OTTAWA -- Intergovernmental Affairs Minister Peter Penashue stepped down from cabinet and resigned his seat as the MP for Labrador Thursday.
But while he and the party say he will run in the byelection that will be called there, a debate rages about whether he should be allowed to be on the ballot.
Penashue has been under fire since last summer after it became apparent his slim 79-vote winning margin in the riding of Labrador was earned in part with a campaign that spent more than it was allowed and accepted illegal donations.
For months, Penashue and the government had a single response any time a question about the problem was raised. Namely, that yes, there were errors made and Penashue is working with Elections Canada to rectify the problems.
In one infuriating interview with the CBC, Penashue repeated that line at least seven times when asked various questions about the matter.
But last week he could duck and cover no longer, as new financial documents were about to be made public showing the breadth of the issue.
During the 2011 federal election, Penashue's campaign accepted 28 illegal donations, including an $18,710.54 in-kind contribution from Provincial Airlines, which didn't charge the campaign for all the flights Penashue took to travel around the sparsely populated riding. There was another $27,850 in illegal cash donations.
It's a remarkable number, considering the cash donations alone account for almost half the total donations the Penashue campaign raised during the election. On top of that, it appears he likely overspent the maximum amount allowed by Elections Canada by accepting the in-kind donations of airfare from Provincial Airlines.

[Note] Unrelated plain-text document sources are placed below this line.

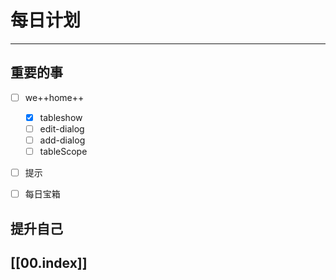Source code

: 
# 每日计划
---
## 重要的事

- [ ]  we++home++
	- [x] tableshow
	- [ ] edit-dialog
	- [ ] add-dialog
	- [ ] tableScope 
- [ ]  提示
- [ ]  每日宝箱



## 提升自己

  



## [[00.index]]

The Penashue campaign repaid the cash donations to the receiver general -- not to the donors -- mainly in November. One amount, for $1,000, was repaid shortly after the 2011 election. The airfare donations were repaid just three weeks ago.

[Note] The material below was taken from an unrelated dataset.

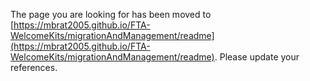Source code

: The page you are looking for has been moved to [https://mbrat2005.github.io/FTA-WelcomeKits/migrationAndManagement/readme](https://mbrat2005.github.io/FTA-WelcomeKits/migrationAndManagement/readme). Please update your references.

According to Penashue, it's no big deal. The mistakes were made by an "inexperienced volunteer," he said, a volunteer who incidentally was later appointed to a plum board position in Newfoundland. Nevertheless, Penashue is taking responsibility by resigning and asking to be re-elected in a byelection.

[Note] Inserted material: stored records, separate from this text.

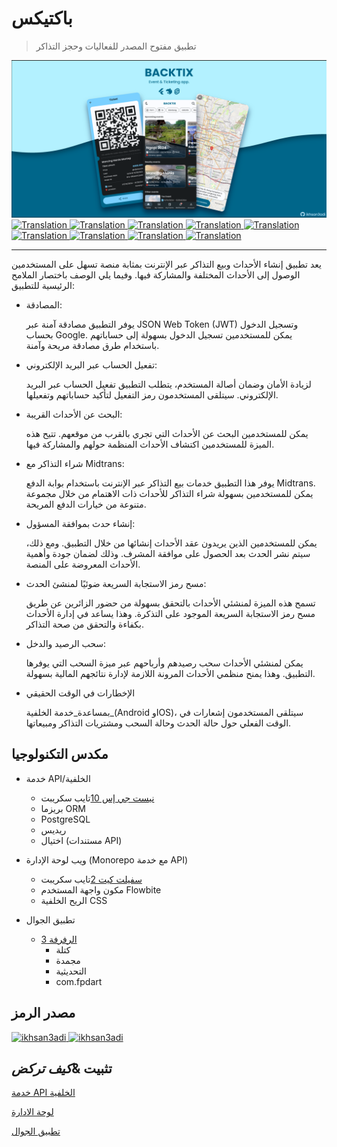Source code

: # باكتيكس

> تطبيق مفتوح المصدر للفعاليات وحجز التذاكر

<img src="assets/social_preview.png">

<a href="./README.md">
  <img alt="Translation" src="https://img.shields.io/badge/Bahasa_Indonesia-blue?style=for-the-badge&logo=googletranslate&logoColor=blue&labelColor=white">
</a>
<a href="./README.en.md">
  <img alt="Translation" src="https://img.shields.io/badge/English-blue?style=for-the-badge&logo=googletranslate&logoColor=blue&labelColor=white">
</a>
<a href="./README.zh-CN.md">
  <img alt="Translation" src="https://img.shields.io/badge/简体中文-blue?style=for-the-badge&logo=googletranslate&logoColor=blue&labelColor=white">
</a>
<a href="./README.ja.md">
  <img alt="Translation" src="https://img.shields.io/badge/日本語-blue?style=for-the-badge&logo=googletranslate&logoColor=blue&labelColor=white">
</a>
<a href="./README.ar.md">
  <img alt="Translation" src="https://img.shields.io/badge/Arabic_عربي-blue?style=for-the-badge&logo=googletranslate&logoColor=blue&labelColor=white">
</a>
<a href="./README.pt.md">
  <img alt="Translation" src="https://img.shields.io/badge/Português-blue?style=for-the-badge&logo=googletranslate&logoColor=blue&labelColor=white">
</a>
<a href="./README.es.md">
  <img alt="Translation" src="https://img.shields.io/badge/Español-blue?style=for-the-badge&logo=googletranslate&logoColor=blue&labelColor=white">
</a>
<a href="./README.fr.md">
  <img alt="Translation" src="https://img.shields.io/badge/Français-blue?style=for-the-badge&logo=googletranslate&logoColor=blue&labelColor=white">
</a>
<a href="./README.vi.md">
  <img alt="Translation" src="https://img.shields.io/badge/Tiếng_Việt-blue?style=for-the-badge&logo=googletranslate&logoColor=blue&labelColor=white">
</a>

* * *

يعد تطبيق إنشاء الأحداث وبيع التذاكر عبر الإنترنت بمثابة منصة تسهل على المستخدمين الوصول إلى الأحداث المختلفة والمشاركة فيها. وفيما يلي الوصف
باختصار الملامح الرئيسية للتطبيق:

-   المصادقة:

    يوفر التطبيق مصادقة آمنة عبر JSON Web Token (JWT) وتسجيل الدخول بحساب Google. يمكن للمستخدمين تسجيل الدخول بسهولة إلى حساباتهم باستخدام طرق مصادقة مريحة وآمنة.

-   تفعيل الحساب عبر البريد الإلكتروني:

    لزيادة الأمان وضمان أصالة المستخدم، يتطلب التطبيق تفعيل الحساب عبر البريد الإلكتروني. سيتلقى المستخدمون رمز التفعيل لتأكيد حساباتهم وتفعيلها.

-   البحث عن الأحداث القريبة:

    يمكن للمستخدمين البحث عن الأحداث التي تجري بالقرب من موقعهم. تتيح هذه الميزة للمستخدمين اكتشاف الأحداث المنظمة حولهم والمشاركة فيها.

-   شراء التذاكر مع Midtrans:

    يوفر هذا التطبيق خدمات بيع التذاكر عبر الإنترنت باستخدام بوابة الدفع Midtrans. يمكن للمستخدمين بسهولة شراء التذاكر للأحداث ذات الاهتمام من خلال مجموعة متنوعة من خيارات الدفع المريحة.

-   إنشاء حدث بموافقة المسؤول:

    يمكن للمستخدمين الذين يريدون عقد الأحداث إنشائها من خلال التطبيق. ومع ذلك، سيتم نشر الحدث بعد الحصول على موافقة المشرف. وذلك لضمان جودة وأهمية الأحداث المعروضة على المنصة.

-   مسح رمز الاستجابة السريعة ضوئيًا لمنشئ الحدث:

    تسمح هذه الميزة لمنشئي الأحداث بالتحقق بسهولة من حضور الزائرين عن طريق مسح رمز الاستجابة السريعة الموجود على التذكرة. وهذا يساعد في إدارة الأحداث بكفاءة والتحقق من صحة التذاكر.

-   سحب الرصيد والدخل:

    يمكن لمنشئي الأحداث سحب رصيدهم وأرباحهم عبر ميزة السحب التي يوفرها التطبيق. وهذا يمنح منظمي الأحداث المرونة اللازمة لإدارة نتائجهم المالية بسهولة.

-   الإخطارات في الوقت الحقيقي

    بمساعدة_خدمة الخلفية_(Android وIOS)، سيتلقى المستخدمون إشعارات في الوقت الفعلي حول حالة الحدث وحالة السحب ومشتريات التذاكر ومبيعاتها.

## مكدس التكنولوجيا

-   خدمة API/الخلفية

    -   [نيست جي إس 10](https://nestjs.com/)تايب سكريبت
    -   بريزما ORM
    -   PostgreSQL
    -   ريديس
    -   اختيال (مستندات API)

-   ويب لوحة الإدارة (Monorepo مع خدمة API)

    -   [سفيلت كيت 2](https://kit.svelte.dev/)تايب سكريبت
    -   مكون واجهة المستخدم Flowbite
    -   الريح الخلفية CSS

-   تطبيق الجوال

    -   [الرفرفة 3](https://flutter.dev/)
        -   كتلة
        -   مجمدة
        -   التحديثية
        -   com.fpdart

## مصدر الرمز

<a href="https://github.com/ikhsan3adi/backtix-app">
  <img height='25em' src="https://img.shields.io/badge/BackTix_App-027DFD?style=for-the-badge&logo=github&logoColor=white" title="ikhsan3adi" />
</a>

<a href="https://github.com/ikhsan3adi/backtix-service">
  <img height='25em' src="https://img.shields.io/badge/BackTix_Api_Service & Admin panel-ea2845?style=for-the-badge&logo=github&logoColor=white" title="ikhsan3adi" />
</a>

## تثبيت &_كيف تركض_

[خدمة API الخلفية](docs/api-service.md)

[لوحة الادارة](docs/admin-panel.md)

[تطبيق الجوال](docs/mobile-app.md)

"My record as member of Parliament for Labrador and minister in Prime Minister Stephen Harper's Conservative government over the past two years is one that I am very proud of," he said in a statement.
On the surface, resigning is the right thing to do. If we are going to have a democracy, elections have to be run openly and all the candidates have to play by the same rules.
Penashue's win is clearly tainted by his breaking the rules. But should he now he allowed to run again?
If he was charged and convicted of an offence under the Elections Act, the answer would be no. So far, he has been charged with nothing, and, although he says mistakes were made, he says he didn't know about them and they were not made on purpose.
It is hard, if not impossible, to believe nobody realized there was funny business going on. Elections Canada has easily accessible, easily understood manuals for campaigns that detail what is and isn't allowed. It has staff available to answer questions at all times if a campaign isn't sure.
On top of that, Penashue now has the power of incumbency in his hands, a power earned through cheating. So running again, he already has an advantage.
The best route out of this is for Harper not to call a byelection until Elections Canada decides whether to charge Penashue.
Harper has six months. Elections Canada has had nearly two years to figure out what happened, and now that money has been repaid, decisions on charges should not be far behind.
There may not be enough time for an entire trial within six months, but at the very least, voters should know whether Elections Canada thinks there is enough evidence to charge Penashue before they go to the polls.
Either that, or Penashue should sit this one out.